Please copy every line of the data in which the string "solving" appears.

--- DATA SECTION Enclosed Below ---

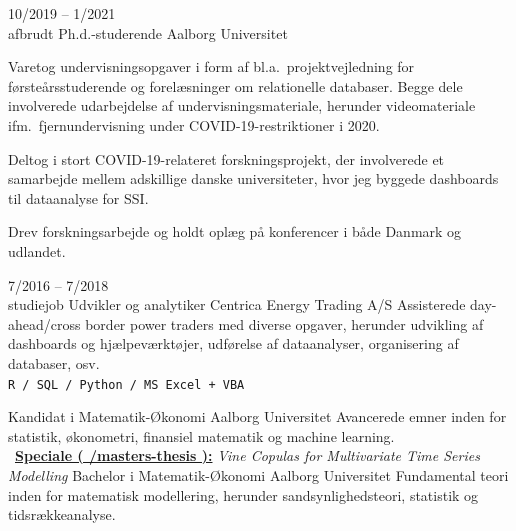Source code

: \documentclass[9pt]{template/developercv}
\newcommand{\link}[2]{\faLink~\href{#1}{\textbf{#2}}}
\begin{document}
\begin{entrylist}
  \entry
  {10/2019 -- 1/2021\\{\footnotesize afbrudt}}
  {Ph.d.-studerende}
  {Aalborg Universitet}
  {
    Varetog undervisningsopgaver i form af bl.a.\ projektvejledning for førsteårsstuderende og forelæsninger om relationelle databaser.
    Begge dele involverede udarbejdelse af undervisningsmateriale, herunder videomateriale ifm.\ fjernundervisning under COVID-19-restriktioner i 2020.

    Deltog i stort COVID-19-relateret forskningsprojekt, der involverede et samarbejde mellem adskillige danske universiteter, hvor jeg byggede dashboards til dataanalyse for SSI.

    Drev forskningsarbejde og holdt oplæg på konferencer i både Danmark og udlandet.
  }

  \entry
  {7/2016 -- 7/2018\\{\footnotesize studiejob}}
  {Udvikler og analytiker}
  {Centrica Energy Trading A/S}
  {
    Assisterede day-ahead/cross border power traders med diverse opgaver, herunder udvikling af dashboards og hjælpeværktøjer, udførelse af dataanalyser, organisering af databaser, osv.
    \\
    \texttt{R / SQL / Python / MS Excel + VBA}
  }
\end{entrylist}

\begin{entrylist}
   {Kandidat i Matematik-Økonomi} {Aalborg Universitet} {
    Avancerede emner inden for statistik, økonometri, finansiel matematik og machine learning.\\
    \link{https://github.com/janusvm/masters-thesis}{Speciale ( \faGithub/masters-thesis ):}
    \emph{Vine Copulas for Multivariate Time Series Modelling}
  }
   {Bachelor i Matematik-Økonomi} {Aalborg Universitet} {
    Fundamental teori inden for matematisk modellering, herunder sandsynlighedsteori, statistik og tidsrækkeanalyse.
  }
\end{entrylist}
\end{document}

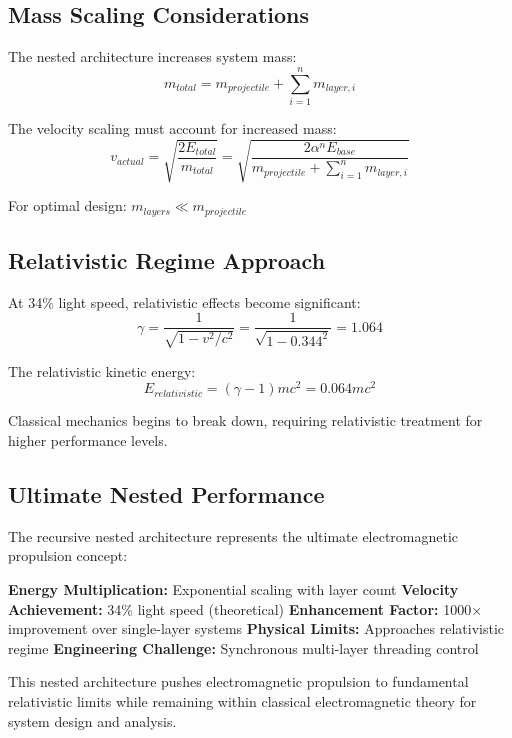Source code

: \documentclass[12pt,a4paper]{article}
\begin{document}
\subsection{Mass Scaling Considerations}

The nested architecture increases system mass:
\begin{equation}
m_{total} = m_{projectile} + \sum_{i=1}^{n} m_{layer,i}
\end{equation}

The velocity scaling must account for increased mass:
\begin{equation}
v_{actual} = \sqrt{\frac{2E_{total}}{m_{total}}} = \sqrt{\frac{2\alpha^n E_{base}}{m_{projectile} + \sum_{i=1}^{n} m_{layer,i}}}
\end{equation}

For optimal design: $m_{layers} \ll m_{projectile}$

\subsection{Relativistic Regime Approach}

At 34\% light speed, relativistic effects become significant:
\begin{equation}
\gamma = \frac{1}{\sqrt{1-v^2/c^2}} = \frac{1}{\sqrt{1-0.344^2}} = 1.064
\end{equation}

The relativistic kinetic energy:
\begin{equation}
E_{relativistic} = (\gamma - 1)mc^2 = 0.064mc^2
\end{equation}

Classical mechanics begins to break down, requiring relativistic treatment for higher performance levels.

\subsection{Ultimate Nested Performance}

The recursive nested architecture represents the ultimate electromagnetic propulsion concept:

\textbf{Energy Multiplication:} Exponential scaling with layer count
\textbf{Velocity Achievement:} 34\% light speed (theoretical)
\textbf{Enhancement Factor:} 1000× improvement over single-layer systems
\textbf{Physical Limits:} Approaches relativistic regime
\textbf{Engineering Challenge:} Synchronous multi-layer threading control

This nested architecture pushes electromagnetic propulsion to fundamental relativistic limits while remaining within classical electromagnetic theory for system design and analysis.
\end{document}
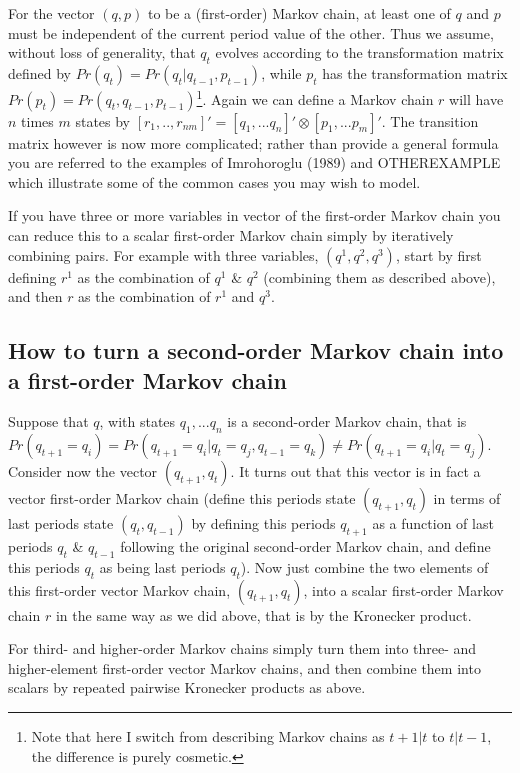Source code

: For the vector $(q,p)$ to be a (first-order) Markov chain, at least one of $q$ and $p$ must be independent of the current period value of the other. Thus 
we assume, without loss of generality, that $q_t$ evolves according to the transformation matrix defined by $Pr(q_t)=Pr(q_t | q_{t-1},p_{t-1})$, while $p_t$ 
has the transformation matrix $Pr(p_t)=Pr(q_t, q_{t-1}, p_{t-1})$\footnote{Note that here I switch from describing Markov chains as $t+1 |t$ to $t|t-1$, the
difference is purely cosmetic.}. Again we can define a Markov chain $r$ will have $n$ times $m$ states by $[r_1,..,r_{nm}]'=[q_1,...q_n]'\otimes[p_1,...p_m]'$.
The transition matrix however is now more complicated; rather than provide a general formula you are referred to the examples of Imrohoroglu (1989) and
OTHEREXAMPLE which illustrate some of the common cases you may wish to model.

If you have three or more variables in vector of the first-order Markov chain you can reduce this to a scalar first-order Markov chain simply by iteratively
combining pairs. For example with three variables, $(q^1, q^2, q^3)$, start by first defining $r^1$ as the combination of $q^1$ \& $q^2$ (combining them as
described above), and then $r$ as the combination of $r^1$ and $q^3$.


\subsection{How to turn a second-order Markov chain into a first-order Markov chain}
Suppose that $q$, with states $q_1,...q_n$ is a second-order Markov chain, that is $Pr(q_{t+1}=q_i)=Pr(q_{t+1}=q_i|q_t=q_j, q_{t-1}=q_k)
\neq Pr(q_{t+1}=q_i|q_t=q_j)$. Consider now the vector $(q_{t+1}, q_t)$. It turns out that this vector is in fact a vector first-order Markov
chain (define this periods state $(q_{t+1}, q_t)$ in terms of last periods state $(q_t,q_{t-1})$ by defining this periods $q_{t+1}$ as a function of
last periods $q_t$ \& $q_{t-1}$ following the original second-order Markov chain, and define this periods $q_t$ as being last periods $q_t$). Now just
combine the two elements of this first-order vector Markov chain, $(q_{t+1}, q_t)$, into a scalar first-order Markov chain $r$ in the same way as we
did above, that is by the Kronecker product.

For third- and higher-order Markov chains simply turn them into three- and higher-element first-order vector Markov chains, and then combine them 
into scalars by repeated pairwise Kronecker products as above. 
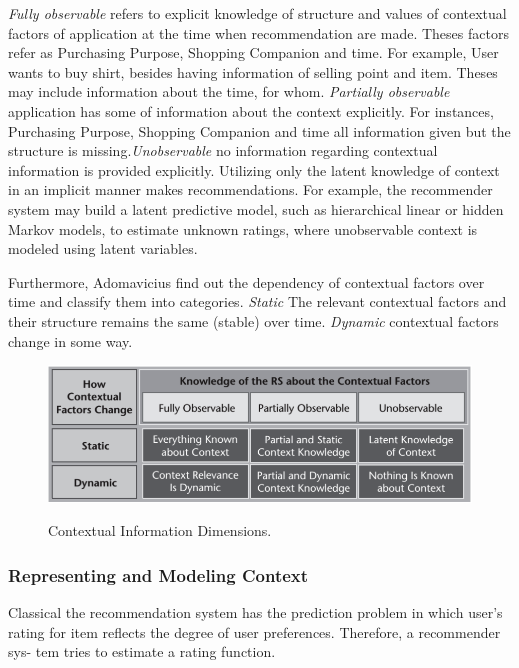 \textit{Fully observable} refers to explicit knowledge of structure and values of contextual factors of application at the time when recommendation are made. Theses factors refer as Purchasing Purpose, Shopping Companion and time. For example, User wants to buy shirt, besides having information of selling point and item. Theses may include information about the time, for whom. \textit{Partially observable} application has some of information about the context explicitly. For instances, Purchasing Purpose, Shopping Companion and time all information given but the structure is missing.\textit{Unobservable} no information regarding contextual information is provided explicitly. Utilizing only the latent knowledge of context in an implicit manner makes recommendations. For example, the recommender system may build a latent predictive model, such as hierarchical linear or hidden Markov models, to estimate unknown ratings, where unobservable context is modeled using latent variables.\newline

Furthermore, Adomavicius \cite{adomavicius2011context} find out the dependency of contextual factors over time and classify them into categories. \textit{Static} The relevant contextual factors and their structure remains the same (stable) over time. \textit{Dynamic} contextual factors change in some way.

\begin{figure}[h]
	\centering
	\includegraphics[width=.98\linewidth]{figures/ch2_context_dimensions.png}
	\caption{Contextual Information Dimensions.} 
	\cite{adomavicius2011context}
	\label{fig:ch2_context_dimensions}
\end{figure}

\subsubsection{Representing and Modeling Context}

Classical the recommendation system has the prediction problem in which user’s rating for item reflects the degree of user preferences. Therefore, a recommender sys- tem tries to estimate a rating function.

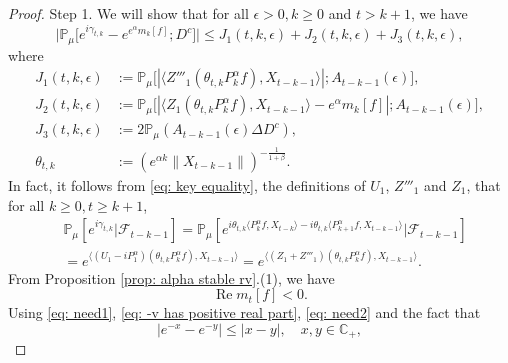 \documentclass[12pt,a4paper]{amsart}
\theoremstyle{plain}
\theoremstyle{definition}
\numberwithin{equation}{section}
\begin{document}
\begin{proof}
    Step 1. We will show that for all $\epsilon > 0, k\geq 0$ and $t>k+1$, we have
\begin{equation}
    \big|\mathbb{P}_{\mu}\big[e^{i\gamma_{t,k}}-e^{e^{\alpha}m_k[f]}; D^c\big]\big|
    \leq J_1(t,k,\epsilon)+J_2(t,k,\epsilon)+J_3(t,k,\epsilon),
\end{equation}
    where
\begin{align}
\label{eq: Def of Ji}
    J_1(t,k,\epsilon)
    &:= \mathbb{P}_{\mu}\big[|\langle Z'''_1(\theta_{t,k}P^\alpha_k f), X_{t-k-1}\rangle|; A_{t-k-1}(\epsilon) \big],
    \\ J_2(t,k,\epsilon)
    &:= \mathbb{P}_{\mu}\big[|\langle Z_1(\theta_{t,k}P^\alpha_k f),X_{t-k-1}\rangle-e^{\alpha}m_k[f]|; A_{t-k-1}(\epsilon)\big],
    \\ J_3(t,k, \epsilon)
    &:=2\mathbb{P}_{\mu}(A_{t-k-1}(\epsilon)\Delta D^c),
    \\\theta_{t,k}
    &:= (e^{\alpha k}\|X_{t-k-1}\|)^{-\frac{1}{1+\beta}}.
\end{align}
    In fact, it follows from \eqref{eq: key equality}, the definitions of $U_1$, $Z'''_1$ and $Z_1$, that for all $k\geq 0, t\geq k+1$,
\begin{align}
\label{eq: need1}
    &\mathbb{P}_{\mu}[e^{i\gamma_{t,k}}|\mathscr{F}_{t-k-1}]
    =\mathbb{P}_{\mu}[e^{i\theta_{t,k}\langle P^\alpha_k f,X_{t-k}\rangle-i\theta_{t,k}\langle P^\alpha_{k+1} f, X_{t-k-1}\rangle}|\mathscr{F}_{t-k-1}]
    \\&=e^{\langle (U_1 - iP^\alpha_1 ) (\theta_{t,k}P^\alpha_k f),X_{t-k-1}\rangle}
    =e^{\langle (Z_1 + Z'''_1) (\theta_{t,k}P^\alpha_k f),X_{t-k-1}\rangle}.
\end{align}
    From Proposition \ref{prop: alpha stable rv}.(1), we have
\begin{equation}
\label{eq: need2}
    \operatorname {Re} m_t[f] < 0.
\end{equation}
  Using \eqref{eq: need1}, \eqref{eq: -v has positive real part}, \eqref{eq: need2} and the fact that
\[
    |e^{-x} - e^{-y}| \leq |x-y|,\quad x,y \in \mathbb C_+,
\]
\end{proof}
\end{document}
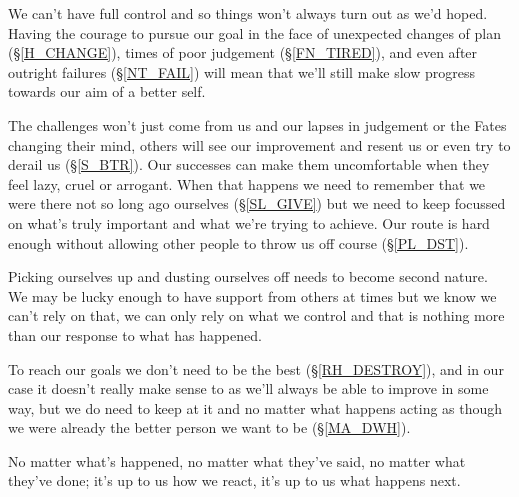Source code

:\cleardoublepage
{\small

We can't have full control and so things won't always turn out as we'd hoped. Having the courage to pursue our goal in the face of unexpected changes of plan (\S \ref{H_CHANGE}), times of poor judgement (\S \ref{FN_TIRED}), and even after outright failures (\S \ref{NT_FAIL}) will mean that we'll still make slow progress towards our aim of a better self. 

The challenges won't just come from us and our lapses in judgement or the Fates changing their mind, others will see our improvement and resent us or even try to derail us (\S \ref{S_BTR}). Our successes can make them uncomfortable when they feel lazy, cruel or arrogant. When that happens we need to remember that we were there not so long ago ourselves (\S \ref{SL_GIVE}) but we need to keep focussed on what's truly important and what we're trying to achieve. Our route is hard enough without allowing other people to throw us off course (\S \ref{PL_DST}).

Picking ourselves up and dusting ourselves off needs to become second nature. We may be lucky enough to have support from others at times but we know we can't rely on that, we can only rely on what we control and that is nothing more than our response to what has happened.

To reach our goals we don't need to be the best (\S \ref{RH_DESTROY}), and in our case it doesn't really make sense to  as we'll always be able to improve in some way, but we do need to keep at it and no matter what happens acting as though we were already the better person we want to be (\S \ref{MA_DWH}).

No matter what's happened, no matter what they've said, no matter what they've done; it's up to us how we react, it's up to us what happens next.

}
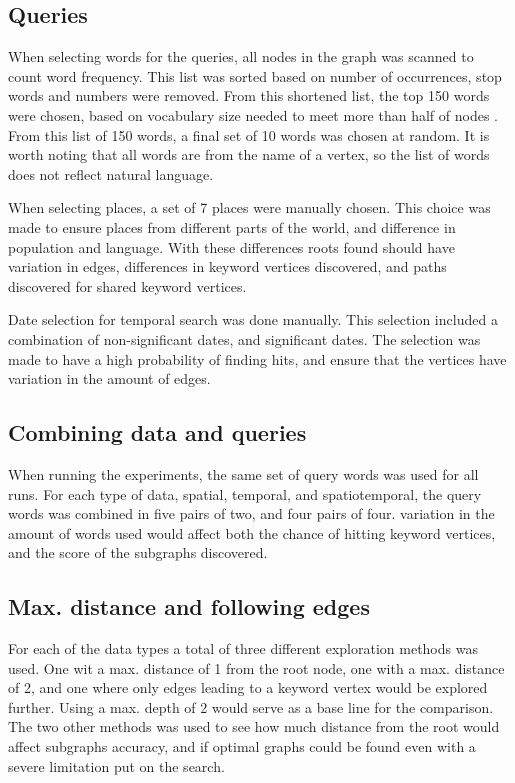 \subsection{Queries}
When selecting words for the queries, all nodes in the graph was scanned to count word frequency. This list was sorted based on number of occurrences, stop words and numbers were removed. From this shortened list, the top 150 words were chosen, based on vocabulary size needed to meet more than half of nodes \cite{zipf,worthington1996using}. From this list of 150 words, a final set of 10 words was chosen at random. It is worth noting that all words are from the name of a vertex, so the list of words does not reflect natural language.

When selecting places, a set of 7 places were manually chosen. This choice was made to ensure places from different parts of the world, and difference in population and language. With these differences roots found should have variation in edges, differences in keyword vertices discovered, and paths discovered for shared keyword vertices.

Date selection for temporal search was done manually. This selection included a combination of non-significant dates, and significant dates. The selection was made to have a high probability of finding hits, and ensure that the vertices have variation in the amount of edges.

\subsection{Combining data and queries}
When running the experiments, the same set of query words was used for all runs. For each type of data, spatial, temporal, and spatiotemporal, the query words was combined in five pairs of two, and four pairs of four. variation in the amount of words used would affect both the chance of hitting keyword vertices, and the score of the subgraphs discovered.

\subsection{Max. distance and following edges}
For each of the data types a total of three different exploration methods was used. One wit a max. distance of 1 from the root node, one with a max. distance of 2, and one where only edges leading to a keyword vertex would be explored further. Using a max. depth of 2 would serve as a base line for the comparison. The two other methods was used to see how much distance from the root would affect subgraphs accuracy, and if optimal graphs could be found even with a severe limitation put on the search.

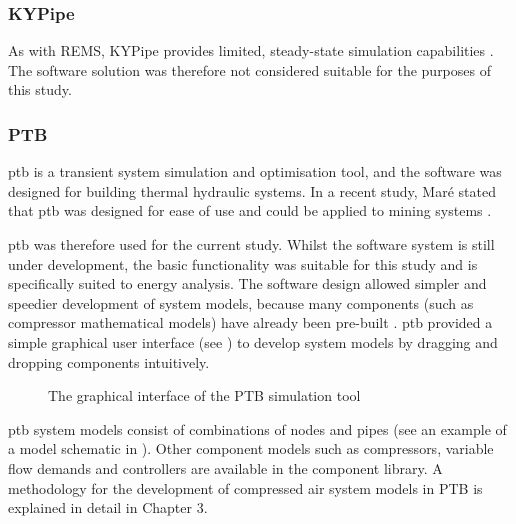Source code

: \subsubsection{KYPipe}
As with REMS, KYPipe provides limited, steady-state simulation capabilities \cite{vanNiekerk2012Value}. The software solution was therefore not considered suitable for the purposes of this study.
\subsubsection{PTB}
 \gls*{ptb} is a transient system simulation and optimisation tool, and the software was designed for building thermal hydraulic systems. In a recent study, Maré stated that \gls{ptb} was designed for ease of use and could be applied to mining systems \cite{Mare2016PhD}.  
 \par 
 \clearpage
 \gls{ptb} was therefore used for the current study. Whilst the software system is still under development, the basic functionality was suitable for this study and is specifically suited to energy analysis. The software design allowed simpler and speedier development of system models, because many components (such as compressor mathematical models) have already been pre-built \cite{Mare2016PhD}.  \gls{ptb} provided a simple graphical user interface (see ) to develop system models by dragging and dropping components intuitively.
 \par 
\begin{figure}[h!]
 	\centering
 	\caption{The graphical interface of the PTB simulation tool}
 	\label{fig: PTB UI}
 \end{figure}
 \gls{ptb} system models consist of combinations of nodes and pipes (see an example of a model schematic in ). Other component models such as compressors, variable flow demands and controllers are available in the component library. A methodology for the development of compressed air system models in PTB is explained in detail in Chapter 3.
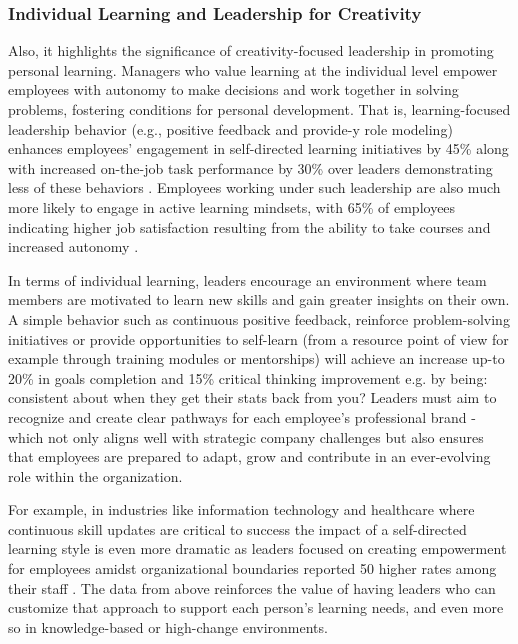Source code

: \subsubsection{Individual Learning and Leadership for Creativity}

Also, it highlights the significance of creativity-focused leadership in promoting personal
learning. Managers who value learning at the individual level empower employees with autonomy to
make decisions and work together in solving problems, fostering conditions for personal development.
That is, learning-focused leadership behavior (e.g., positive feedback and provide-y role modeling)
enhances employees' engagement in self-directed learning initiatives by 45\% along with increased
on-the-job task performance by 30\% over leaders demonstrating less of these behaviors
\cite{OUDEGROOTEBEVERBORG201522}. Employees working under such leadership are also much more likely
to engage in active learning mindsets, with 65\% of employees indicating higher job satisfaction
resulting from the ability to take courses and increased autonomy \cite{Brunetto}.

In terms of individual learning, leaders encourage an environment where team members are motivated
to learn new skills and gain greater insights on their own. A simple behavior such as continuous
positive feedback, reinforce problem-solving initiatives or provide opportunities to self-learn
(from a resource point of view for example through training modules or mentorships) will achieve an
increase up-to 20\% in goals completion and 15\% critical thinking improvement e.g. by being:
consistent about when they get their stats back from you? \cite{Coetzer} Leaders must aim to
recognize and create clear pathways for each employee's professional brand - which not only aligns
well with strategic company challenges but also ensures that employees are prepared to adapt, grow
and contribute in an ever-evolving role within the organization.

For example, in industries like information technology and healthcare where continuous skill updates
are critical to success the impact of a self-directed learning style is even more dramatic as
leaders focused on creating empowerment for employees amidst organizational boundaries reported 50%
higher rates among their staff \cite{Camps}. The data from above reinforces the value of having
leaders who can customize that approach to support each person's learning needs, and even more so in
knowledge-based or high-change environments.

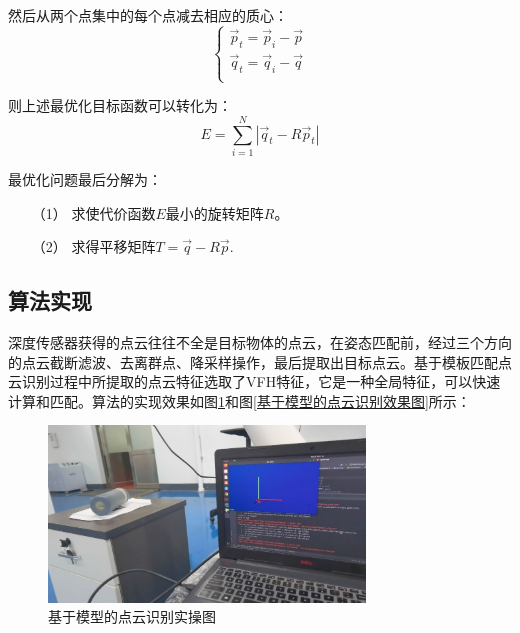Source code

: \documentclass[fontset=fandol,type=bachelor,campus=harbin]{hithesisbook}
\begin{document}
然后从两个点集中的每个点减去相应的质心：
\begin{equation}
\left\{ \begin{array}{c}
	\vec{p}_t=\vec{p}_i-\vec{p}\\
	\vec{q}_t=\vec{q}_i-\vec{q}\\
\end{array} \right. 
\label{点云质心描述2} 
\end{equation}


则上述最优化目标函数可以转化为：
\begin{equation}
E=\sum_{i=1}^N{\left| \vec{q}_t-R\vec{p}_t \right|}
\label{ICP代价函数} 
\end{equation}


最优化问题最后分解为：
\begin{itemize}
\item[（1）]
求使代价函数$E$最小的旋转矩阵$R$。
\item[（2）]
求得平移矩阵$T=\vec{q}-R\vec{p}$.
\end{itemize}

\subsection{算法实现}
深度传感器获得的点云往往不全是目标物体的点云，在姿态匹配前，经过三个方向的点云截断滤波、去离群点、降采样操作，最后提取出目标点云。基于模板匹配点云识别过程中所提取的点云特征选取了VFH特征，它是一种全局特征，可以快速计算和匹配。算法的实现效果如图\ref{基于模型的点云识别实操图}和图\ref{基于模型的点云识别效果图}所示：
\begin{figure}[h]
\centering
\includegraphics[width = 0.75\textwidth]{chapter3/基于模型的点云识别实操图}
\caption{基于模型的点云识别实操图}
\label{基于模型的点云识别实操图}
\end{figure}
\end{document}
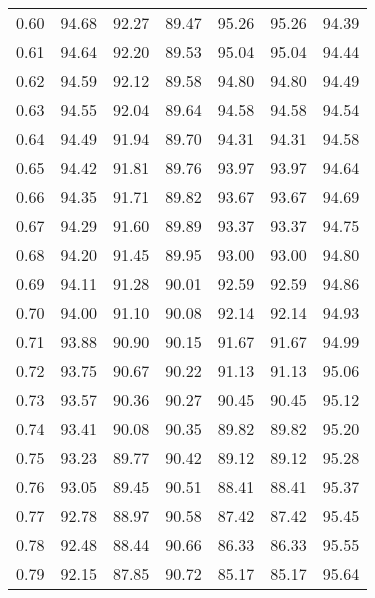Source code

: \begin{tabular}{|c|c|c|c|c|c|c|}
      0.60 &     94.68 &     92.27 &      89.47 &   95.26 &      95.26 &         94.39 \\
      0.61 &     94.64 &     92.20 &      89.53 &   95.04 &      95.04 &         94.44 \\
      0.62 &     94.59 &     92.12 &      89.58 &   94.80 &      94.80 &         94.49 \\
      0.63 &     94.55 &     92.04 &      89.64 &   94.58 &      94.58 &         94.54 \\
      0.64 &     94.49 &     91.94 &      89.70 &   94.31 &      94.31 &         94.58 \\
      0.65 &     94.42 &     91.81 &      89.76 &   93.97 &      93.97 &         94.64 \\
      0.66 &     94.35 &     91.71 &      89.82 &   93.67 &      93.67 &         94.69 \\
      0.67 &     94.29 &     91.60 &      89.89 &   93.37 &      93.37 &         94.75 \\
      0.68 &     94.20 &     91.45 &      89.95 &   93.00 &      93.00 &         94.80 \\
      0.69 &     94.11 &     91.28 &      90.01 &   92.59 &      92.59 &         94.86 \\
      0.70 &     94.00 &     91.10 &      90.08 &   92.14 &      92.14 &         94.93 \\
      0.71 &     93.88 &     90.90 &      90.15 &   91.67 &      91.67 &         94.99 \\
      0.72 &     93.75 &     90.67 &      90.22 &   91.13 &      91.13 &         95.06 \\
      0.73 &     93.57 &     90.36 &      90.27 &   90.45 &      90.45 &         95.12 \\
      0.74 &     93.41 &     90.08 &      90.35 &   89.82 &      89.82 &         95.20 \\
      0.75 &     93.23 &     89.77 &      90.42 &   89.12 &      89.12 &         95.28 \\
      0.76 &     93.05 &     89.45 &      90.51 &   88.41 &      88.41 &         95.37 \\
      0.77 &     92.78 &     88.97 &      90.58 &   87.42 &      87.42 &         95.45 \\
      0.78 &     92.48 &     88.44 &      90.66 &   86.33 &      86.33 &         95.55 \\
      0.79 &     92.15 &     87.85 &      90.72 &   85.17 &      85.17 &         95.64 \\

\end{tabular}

--- End of Enclosed DATA SECTION ---

RESULT OF THE TASK:
make decisions and work together in solving problems, fostering conditions for personal development.
positive feedback, reinforce problem-solving initiatives or provide opportunities to self-learn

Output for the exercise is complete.